1 Introduction

Why does time reversal involve two operations, a temporal reflection and the operation of complex conjugation in quantum mechanics? Why is it that time reversal preserves position and reverses momentum and spin? This puzzle of time reversal has been with us since Wigner’s [1] first presentation, although some progress has been made to solve it recently (see, e.g. [2,3,4]). According to some authors, time reversal “can involve nothing whatsoever other than reversing the velocities of the particles" ([5], p. 20), and “It does not make sense to time-reverse a truly instantaneous state of a system” [6].Footnote 1 While according to others [9, 10, 3], this is not the case. In this paper, I will try to solve this puzzle of time reversal. I will first give a new derivation of the standard account of time reversal in quantum mechanics based on the assumption that the probability current is reversed by the time reversal transformation. Then, I will argue that this assumption can be justified by analyzing the relationship between the rates of change and the instantaneous quantities which determine them. Finally, I will explain how the new analysis help solve the puzzle of time reversal in quantum mechanics.

2 A New Derivation

Consider the Schrödinger equation for a spin-0 quantum system in an external scalar potential:

$$\begin{aligned} i\hbar {\partial \psi (\mathbf {r},t) \over \partial t}=\left[-{\hbar ^2 \over 2m}\nabla ^2 +V(\mathbf {r},t)\right]\psi (\mathbf {r},t), \end{aligned}$$
(1)

where \(\hbar\) is Planck’s constant divided by \(2\pi\), \(\psi (\mathbf {r},t)\) is the wave function of the system, m is the mass of the system, and \(V(\mathbf {r},t)\) is an external scalar potential. From this equation we can derive the continuity equation:

$$\begin{aligned} {{\partial \rho (\mathbf {r},t)}\over {\partial t}}+\nabla \cdot \mathbf {j}(\mathbf {r},t) = 0, \end{aligned}$$
(2)

where \(\rho (\mathbf {r},t)=|\psi (\mathbf {r},t)|^2\) and \(\mathbf {j}(\mathbf {r},t)={\hbar \over {2mi}}[\psi ^*(\mathbf {r},t)\nabla \psi (\mathbf {r},t)-\psi (\mathbf {r},t)\nabla \psi ^*(\mathbf {r},t)]\) are probability density and probability current density, respectively.
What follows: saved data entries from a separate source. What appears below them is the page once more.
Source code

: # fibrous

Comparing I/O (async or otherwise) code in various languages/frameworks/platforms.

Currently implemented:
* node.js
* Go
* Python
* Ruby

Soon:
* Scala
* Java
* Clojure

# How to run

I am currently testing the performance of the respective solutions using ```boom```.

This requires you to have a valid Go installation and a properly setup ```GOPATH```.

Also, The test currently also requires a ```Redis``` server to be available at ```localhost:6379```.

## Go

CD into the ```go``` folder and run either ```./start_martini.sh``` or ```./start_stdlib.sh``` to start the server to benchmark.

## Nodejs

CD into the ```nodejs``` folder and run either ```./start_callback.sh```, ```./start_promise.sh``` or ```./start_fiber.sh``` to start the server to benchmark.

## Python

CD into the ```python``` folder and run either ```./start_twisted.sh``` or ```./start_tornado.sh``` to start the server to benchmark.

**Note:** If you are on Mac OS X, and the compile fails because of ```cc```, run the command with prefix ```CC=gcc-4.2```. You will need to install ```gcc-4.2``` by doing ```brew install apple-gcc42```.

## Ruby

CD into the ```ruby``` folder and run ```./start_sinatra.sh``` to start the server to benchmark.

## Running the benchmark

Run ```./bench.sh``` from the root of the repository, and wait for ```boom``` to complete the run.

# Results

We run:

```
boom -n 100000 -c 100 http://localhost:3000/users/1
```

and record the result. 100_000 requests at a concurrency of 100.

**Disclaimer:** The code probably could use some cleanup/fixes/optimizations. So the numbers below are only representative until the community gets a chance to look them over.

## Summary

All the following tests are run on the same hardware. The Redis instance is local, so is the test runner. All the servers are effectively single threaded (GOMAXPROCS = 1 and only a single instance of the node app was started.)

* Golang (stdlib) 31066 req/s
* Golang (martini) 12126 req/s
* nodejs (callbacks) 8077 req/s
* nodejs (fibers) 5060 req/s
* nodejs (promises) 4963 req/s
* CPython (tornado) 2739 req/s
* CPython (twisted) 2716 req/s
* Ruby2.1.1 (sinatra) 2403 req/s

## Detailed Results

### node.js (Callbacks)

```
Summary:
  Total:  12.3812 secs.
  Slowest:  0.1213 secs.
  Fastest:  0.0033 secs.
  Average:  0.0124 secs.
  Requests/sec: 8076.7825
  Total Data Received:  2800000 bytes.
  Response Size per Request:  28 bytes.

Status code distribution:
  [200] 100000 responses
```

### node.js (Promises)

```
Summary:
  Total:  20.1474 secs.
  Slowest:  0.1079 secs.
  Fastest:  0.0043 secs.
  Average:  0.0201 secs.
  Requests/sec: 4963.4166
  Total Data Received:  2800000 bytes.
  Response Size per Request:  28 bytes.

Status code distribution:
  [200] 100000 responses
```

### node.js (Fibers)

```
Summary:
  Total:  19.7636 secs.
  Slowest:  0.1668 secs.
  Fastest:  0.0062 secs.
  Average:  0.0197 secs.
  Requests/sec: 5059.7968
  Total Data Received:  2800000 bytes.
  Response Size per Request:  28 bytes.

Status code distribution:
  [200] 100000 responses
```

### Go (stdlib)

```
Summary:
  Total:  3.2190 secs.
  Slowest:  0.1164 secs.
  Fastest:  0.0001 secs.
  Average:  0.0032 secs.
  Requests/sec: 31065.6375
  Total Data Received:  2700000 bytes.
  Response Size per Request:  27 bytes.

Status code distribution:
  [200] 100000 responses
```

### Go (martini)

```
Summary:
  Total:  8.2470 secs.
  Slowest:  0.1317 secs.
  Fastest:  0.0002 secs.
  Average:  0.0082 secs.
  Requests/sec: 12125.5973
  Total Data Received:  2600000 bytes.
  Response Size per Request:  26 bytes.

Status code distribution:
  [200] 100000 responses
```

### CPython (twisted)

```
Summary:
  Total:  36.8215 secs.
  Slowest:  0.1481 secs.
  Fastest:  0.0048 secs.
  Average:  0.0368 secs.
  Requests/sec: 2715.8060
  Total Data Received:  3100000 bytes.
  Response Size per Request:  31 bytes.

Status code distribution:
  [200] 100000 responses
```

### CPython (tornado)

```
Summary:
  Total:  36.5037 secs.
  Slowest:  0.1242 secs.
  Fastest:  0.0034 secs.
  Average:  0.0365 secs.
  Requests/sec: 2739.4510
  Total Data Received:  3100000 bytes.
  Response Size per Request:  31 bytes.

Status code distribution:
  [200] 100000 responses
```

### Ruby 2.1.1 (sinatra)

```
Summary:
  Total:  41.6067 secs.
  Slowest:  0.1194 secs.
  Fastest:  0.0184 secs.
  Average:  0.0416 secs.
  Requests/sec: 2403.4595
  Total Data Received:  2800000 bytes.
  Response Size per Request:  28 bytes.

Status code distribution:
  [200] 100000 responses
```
Now I will show how the standard account of time reversal in quantum mechanics can be derived based on the assumption that the probability current is reversed by the time reversal transformation. First, according to this assumption we have \(T \mathbf {j}(\mathbf {r},t) = -\mathbf {j}(\mathbf {r},-t)\), where T is the time reversal operator. Next, it can be argued that time reversal does not change the probability density. From a physical point of view, the probability density of finding a particle in certain position in space does not depend on the direction of time. Moreover, from a mathematical point of view, it can be proved that any transformation of \(\rho (\mathbf {r},t)\), \(F(\rho (\mathbf {r},t))\), which satisfies the nomalized condition \(\int {F(\rho (\mathbf {r},t))d\mathbf {r}}=1\) for any \(\rho (\mathbf {r},t)\), must be an identity transformation.Footnote 2 Then, we have \(T \rho (\mathbf {r},t) = \rho (\mathbf {r},-t)\). These two transformation rules ensure the time reversal invariance of the continuity equation.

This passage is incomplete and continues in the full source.